Une équipe de recherche internationale dirigée par le Dr Ana Guadaño à l’Institut de recherche biomédicale Alberto Sols (IIBM, un centre combiné CSIC-UAM) et impliquant l’Université Complutense de Madrid (UCM), a utilisé les techniques d’édition de gènes CRISPR pour incorporer dans les souris une mutation de la protéine MCT8 responsable du transport des hormones thyroïdiennes à l’intérieur de la cellule.
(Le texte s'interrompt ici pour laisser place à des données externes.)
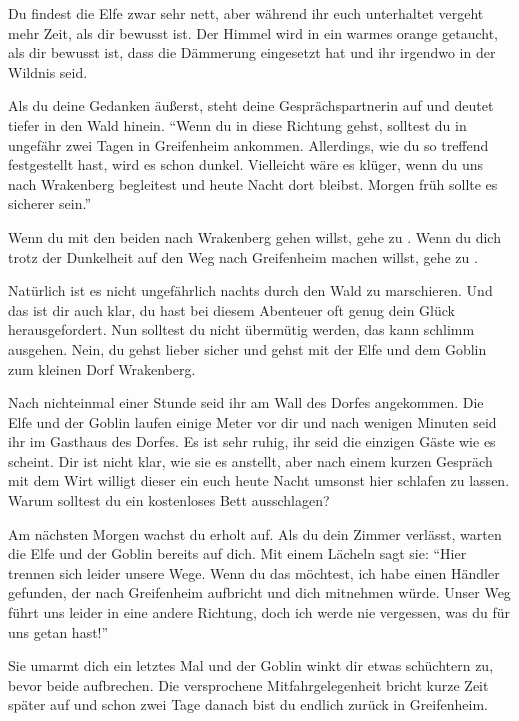 Du findest die Elfe zwar sehr nett, aber während ihr euch unterhaltet vergeht mehr Zeit, als dir bewusst ist. Der Himmel wird in ein warmes orange getaucht, als dir bewusst ist, dass die Dämmerung eingesetzt hat und ihr irgendwo in der Wildnis seid.

Als du deine Gedanken äußerst, steht deine Gesprächspartnerin auf und deutet tiefer in den Wald hinein. ``Wenn du in diese Richtung gehst, solltest du in ungefähr zwei Tagen in Greifenheim ankommen. Allerdings, wie du so treffend festgestellt hast, wird es schon dunkel. Vielleicht wäre es klüger, wenn du uns nach Wrakenberg begleitest und heute Nacht dort bleibst. Morgen früh sollte es sicherer sein.''

Wenn du mit den beiden nach Wrakenberg gehen willst, gehe zu . Wenn du dich trotz der Dunkelheit auf den Weg nach Greifenheim machen willst, gehe zu .


Natürlich ist es nicht ungefährlich nachts durch den Wald zu marschieren.
Und das ist dir auch klar, du hast bei diesem Abenteuer oft genug dein Glück herausgefordert.
Nun solltest du nicht übermütig werden, das kann schlimm ausgehen.
Nein, du gehst lieber sicher und gehst mit der Elfe und dem Goblin zum kleinen Dorf Wrakenberg.

Nach nichteinmal einer Stunde seid ihr am Wall des Dorfes angekommen. Die Elfe und der Goblin laufen einige Meter vor dir und nach wenigen Minuten seid ihr im Gasthaus des Dorfes. Es ist sehr ruhig, ihr seid die einzigen Gäste wie es scheint.
Dir ist nicht klar, wie sie es anstellt, aber nach einem kurzen Gespräch mit dem Wirt willigt dieser ein euch heute Nacht umsonst hier schlafen zu lassen. Warum solltest du ein kostenloses Bett ausschlagen?

Am nächsten Morgen wachst du erholt auf. Als du dein Zimmer verlässt, warten die Elfe und der Goblin bereits auf dich. Mit einem Lächeln sagt sie: ``Hier trennen sich leider unsere Wege. Wenn du das möchtest, ich habe einen Händler gefunden, der nach Greifenheim aufbricht und dich mitnehmen würde. Unser Weg führt uns leider in eine andere Richtung, doch ich werde nie vergessen, was du für uns getan hast!''

Sie umarmt dich ein letztes Mal und der Goblin winkt dir etwas schüchtern zu, bevor beide aufbrechen. Die versprochene Mitfahrgelegenheit bricht kurze Zeit später auf und schon zwei Tage danach bist du endlich zurück in Greifenheim.

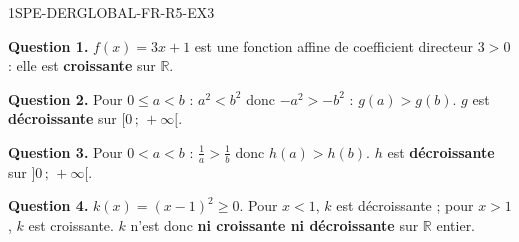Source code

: \begin{corrige}{1SPE-DERGLOBAL-FR-R5-EX3}

\textbf{Question 1.}
$f(x) = 3x + 1$ est une fonction affine de coefficient directeur $3 > 0$ : elle est \textbf{croissante} sur $\mathbb{R}$.


\textbf{Question 2.}
Pour $0 \leqslant a < b$ : $a^2 < b^2$ donc $-a^2 > -b^2$ : $g(a) > g(b)$. $g$ est \textbf{décroissante} sur $[0\,;\,+\infty[$.

\textbf{Question 3.}
Pour $0 < a < b$ : $\frac{1}{a} > \frac{1}{b}$ donc $h(a) > h(b)$. $h$ est \textbf{décroissante} sur $]0\,;\,+\infty[$.

\textbf{Question 4.}
$k(x) = (x-1)^2 \geqslant 0$. Pour $x < 1$, $k$ est décroissante ; pour $x > 1$, $k$ est croissante. $k$ n'est donc \textbf{ni croissante ni décroissante} sur $\mathbb{R}$ entier.

\end{corrige}
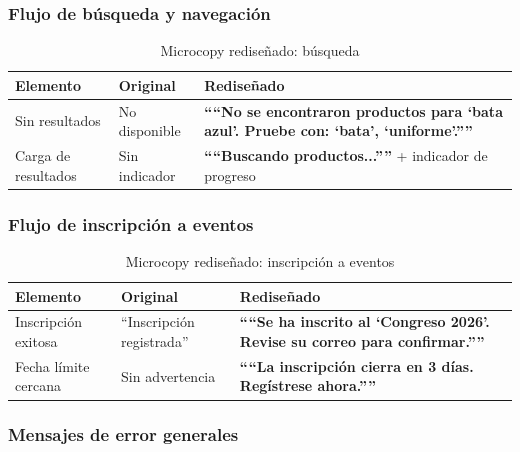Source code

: \documentclass[conference]{IEEEtran}
\newcommand{\buenEjemplo}[1]{\textcolor{colorBueno}{\textbf{``#1''}}}
\begin{document}
\subsubsection{Flujo de búsqueda y navegación}

\begin{table}[H]
\centering
\caption{Microcopy rediseñado: búsqueda}
\label{tab:busqueda}
\setlength{\tabcolsep}{3pt}
\renewcommand{\arraystretch}{1.2}
\begin{tabular}{|p{1.8cm}|p{2.2cm}|p{3cm}|}
\hline
\textbf{Elemento} & \textbf{Original} & \textbf{Rediseñado} \\
\hline
Sin resultados & No disponible & \buenEjemplo{``No se encontraron productos para `bata azul'. Pruebe con: `bata', `uniforme'.''} \\
\hline
Carga de resultados & Sin indicador & \buenEjemplo{``Buscando productos...''} + indicador de progreso \\
\hline
\end{tabular}
\end{table}

\subsubsection{Flujo de inscripción a eventos}

\begin{table}[H]
\centering
\caption{Microcopy rediseñado: inscripción a eventos}
\label{tab:eventos}
\setlength{\tabcolsep}{3pt}
\renewcommand{\arraystretch}{1.2}
\begin{tabular}{|p{1.8cm}|p{2.2cm}|p{3cm}|}
\hline
\textbf{Elemento} & \textbf{Original} & \textbf{Rediseñado} \\
\hline
Inscripción exitosa & ``Inscripción registrada'' & \buenEjemplo{``Se ha inscrito al `Congreso 2026'. Revise su correo para confirmar.''} \\
\hline
Fecha límite cercana & Sin advertencia & \buenEjemplo{``La inscripción cierra en 3 días. Regístrese ahora.''} \\
\hline
\end{tabular}
\end{table}

\subsubsection{Mensajes de error generales}
\end{document}
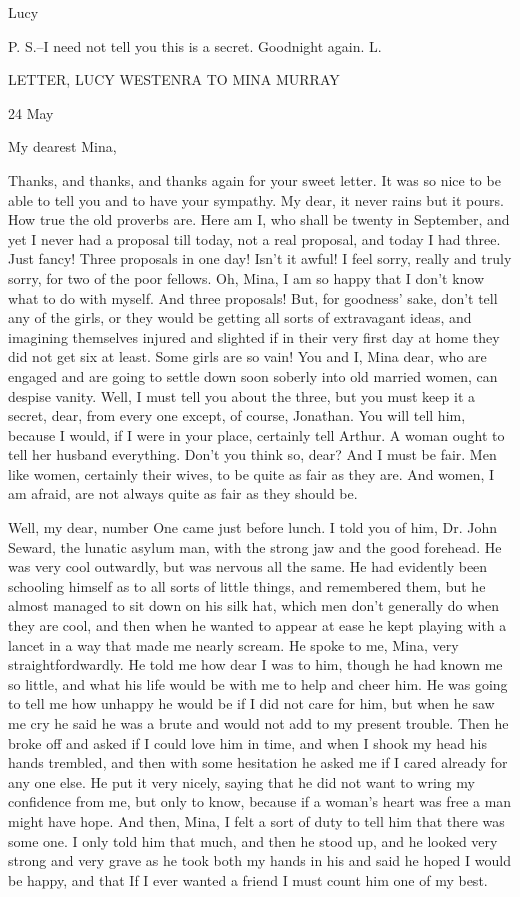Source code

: Lucy 

P. S.--I need not tell you this is a secret. Goodnight again. L. 

LETTER, LUCY WESTENRA TO MINA MURRAY 

24 May 

My dearest Mina, 

Thanks, and thanks, and thanks again for your sweet letter. It was so nice to be able to tell you and to have your sympathy. My dear, it never rains but it pours. How true the old proverbs are. Here am I, who shall be twenty in September, and yet I never had a proposal till today, not a real proposal, and today I had three. Just fancy! Three proposals in one day! Isn't it awful! I feel sorry, really and truly sorry, for two of the poor fellows. Oh, Mina, I am so happy that I don't know what to do with myself. And three proposals! But, for goodness' sake, don't tell any of the girls, or they would be getting all sorts of extravagant ideas, and imagining themselves injured and slighted if in their very first day at home they did not get six at least. Some girls are so vain! You and I, Mina dear, who are engaged and are going to settle down soon soberly into old married women, can despise vanity. Well, I must tell you about the three, but you must keep it a secret, dear, from every one except, of course, Jonathan. You will tell him, because I would, if I were in your place, certainly tell Arthur. A woman ought to tell her husband everything. Don't you think so, dear? And I must be fair. Men like women, certainly their wives, to be quite as fair as they are. And women, I am afraid, are not always quite as fair as they should be. 

Well, my dear, number One came just before lunch. I told you of him, Dr. John Seward, the lunatic asylum man, with the strong jaw and the good forehead. He was very cool outwardly, but was nervous all the same. He had evidently been schooling himself as to all sorts of little things, and remembered them, but he almost managed to sit down on his silk hat, which men don't generally do when they are cool, and then when he wanted to appear at ease he kept playing with a lancet in a way that made me nearly scream. He spoke to me, Mina, very straightfordwardly. He told me how dear I was to him, though he had known me so little, and what his life would be with me to help and cheer him. He was going to tell me how unhappy he would be if I did not care for him, but when he saw me cry he said he was a brute and would not add to my present trouble. Then he broke off and asked if I could love him in time, and when I shook my head his hands trembled, and then with some hesitation he asked me if I cared already for any one else. He put it very nicely, saying that he did not want to wring my confidence from me, but only to know, because if a woman's heart was free a man might have hope. And then, Mina, I felt a sort of duty to tell him that there was some one. I only told him that much, and then he stood up, and he looked very strong and very grave as he took both my hands in his and said he hoped I would be happy, and that If I ever wanted a friend I must count him one of my best. 

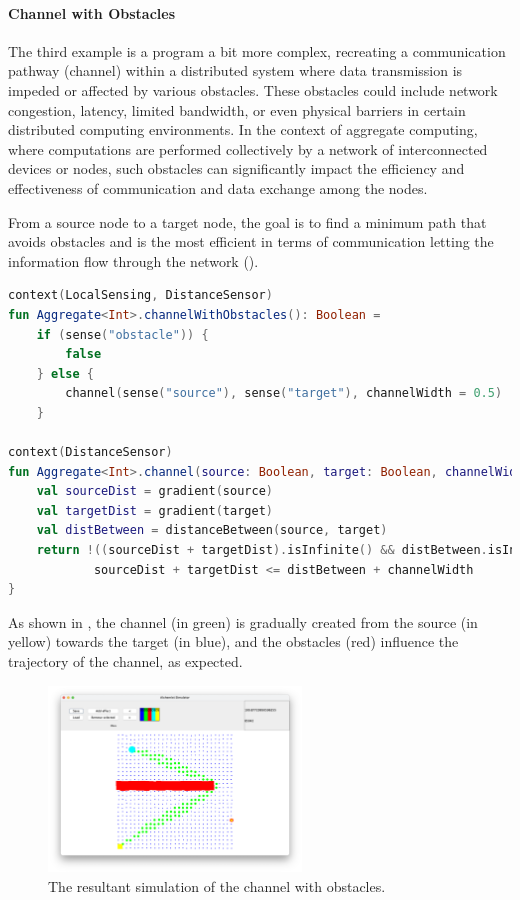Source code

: \paragraph{Channel with Obstacles}
The third example is a program a bit more complex, recreating a communication pathway (channel) within a distributed
system where data transmission is impeded or affected by various obstacles.
These obstacles could include network congestion, latency, limited bandwidth, or even physical barriers in certain
distributed computing environments.
In the context of aggregate computing, where computations are performed collectively by a network of interconnected
devices or nodes, such obstacles can significantly impact the efficiency and effectiveness of communication and data exchange among the nodes.

From a source node to a target node, the goal is to find a minimum path that avoids obstacles and is the most efficient
in terms of communication letting the information flow through the network ().

\begin{lstlisting}[language=kt, caption={Channel with Obstacles code example}, label={lst:channel-with-obstacles-example}]
context(LocalSensing, DistanceSensor)
fun Aggregate<Int>.channelWithObstacles(): Boolean =
    if (sense("obstacle")) {
        false
    } else {
        channel(sense("source"), sense("target"), channelWidth = 0.5)
    }

context(DistanceSensor)
fun Aggregate<Int>.channel(source: Boolean, target: Boolean, channelWidth: Double): Boolean {
    val sourceDist = gradient(source)
    val targetDist = gradient(target)
    val distBetween = distanceBetween(source, target)
    return !((sourceDist + targetDist).isInfinite() && distBetween.isInfinite()) &&
            sourceDist + targetDist <= distBetween + channelWidth
}
\end{lstlisting}

As shown in , the channel (in green) is gradually created from the source (in yellow) towards the
target (in blue), and the obstacles (red) influence the trajectory of the channel, as expected.

\begin{figure}[ht!]
    \centering
    \includegraphics[width=0.6\textwidth]{figures/channel}
    \caption{The resultant simulation of the channel with obstacles.}
    \label{fig:channel}
\end{figure}

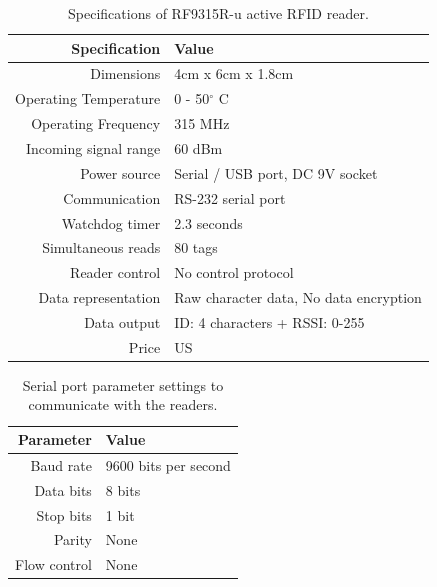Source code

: \documentclass[a4paper,11pt]{scrartcl}
\begin{document}
\begin{table}[H]
	\centering
	\begin{tabular}{ | r || l | }
		\hline
		\textbf{Specification}	& \textbf{Value} \\ \hline
		Dimensions				& 4cm x 6cm x 1.8cm \\ \hline
		Operating Temperature	& 0 - 50$^\circ$ C	\\ \hline
		Operating Frequency		& 315 MHz	\\ \hline
		Incoming signal range	& 60 dBm \\ \hline
		Power source			& Serial / USB port, DC 9V socket \\ \hline
		Communication			& RS-232 serial port \\ \hline
		Watchdog timer			& 2.3 seconds \\ \hline
		Simultaneous reads		& 80 tags	\\ \hline
		Reader control			& No control protocol \\ \hline
		Data representation		& Raw character data, No data encryption	\\ \hline
		Data output				& ID: 4 characters + RSSI: 0-255 \\ \hline
		Price					& US \textdollar 49.95 \\ \hline
	\end{tabular}
	\caption{Specifications of RF9315R-u active RFID reader.}
\end{table}

\begin{table}[H]
	\centering
	\begin{tabular}{ | r || l | }
		\hline
		\textbf{Parameter}		& \textbf{Value} \\ \hline
		Baud rate				& 9600 bits per second \\ \hline
		Data bits				& 8 bits \\ \hline
		Stop bits				& 1 bit \\ \hline
		Parity					& None \\ \hline
		Flow control			& None \\ \hline
	\end{tabular}
	\caption{Serial port parameter settings to communicate with the readers.}
\end{table}
\end{document}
Les patients porteurs de mutations de cette protéine souffrent du syndrome d’Allan-Herndon-Dudley, une maladie rare qui se traduit par des altérations neurologiques graves, dans lesquelles chaque patient peut révéler une mutation différente de MCT8.
Cette étude, publiée dans Neurobiologie de la maladie, décrit le premier modèle d’avatar de la maladie, c’est-à-dire le premier animal présentant la même altération génétique que différents patients.
« Le développement de modèles d’avatar reproduisant fidèlement les altérations des patients porteurs de cette même mutation est le premier pas vers une thérapie ciblée. Il pose notamment les bases pour nous permettre d’étudier la possible « réparation génétique » de cette mutation dans un modèle animal, et de évaluer si cela sert à éviter ou à inverser les graves altérations neurologiques qui existent chez ces patients », selon Carmen Grijota, chercheuse au département de biologie cellulaire de l’UCM et de l’IIBM, expliquant l’importance de l’étude.
Mêmes altérations neurologiques et motrices chez les avatars et les humains
Cette étude a utilisé des souris porteuses de la mutation « P321L ». Des tests ont été menés pour étudier le comportement, les niveaux d’anxiété et la capacité de coordination motrice des souris. Les cerveaux des animaux ont ensuite été extraits et des colorations spécifiques appliquées pour examiner et étudier différents types de neurones.
Enfin, une analyse informatisée approfondie a été menée pour comprendre comment la mutation pourrait affecter la structure du transporteur MCT8, et donc sa fonction de transport des hormones thyroïdiennes. »
Víctor Valcárcel, chercheur IIBM et co-auteur de l’article
Les altérations observées chez les souris comprenaient l’hypothyroïdie cérébrale (manque d’hormones thyroïdiennes dans le cerveau), l’hyperthyroïdie (hormones thyroïdiennes excessives dans les autres tissus), des altérations de la distribution des neurones dans le cortex cérébral et une réduction des neurones GABAergiques. Des altérations ont également été notées dans la coordination motrice, ainsi qu’un comportement anxieux chez les souris mutantes. Tous ces résultats reflètent les altérations caractéristiques des patients atteints de la maladie.
Selon les scientifiques, les prochaines étapes à franchir dans leurs recherches impliqueraient l’administration de médicaments qui imitent l’activité des hormones thyroïdiennes, mais ne nécessitent pas que le MCT8 pénètre dans les cellules, car ils utilisent d’autres transporteurs différents. « L’idée est de savoir si ces médicaments peuvent atteindre le cerveau de la souris mutante et améliorer toutes ces altérations », explique la chercheuse de l’IIBM, Marina Guillén.
Outre ces deux institutions, l’étude implique également l’Institut de génomique fonctionnelle de Lyon en France et l’Université de Bristol au Royaume-Uni.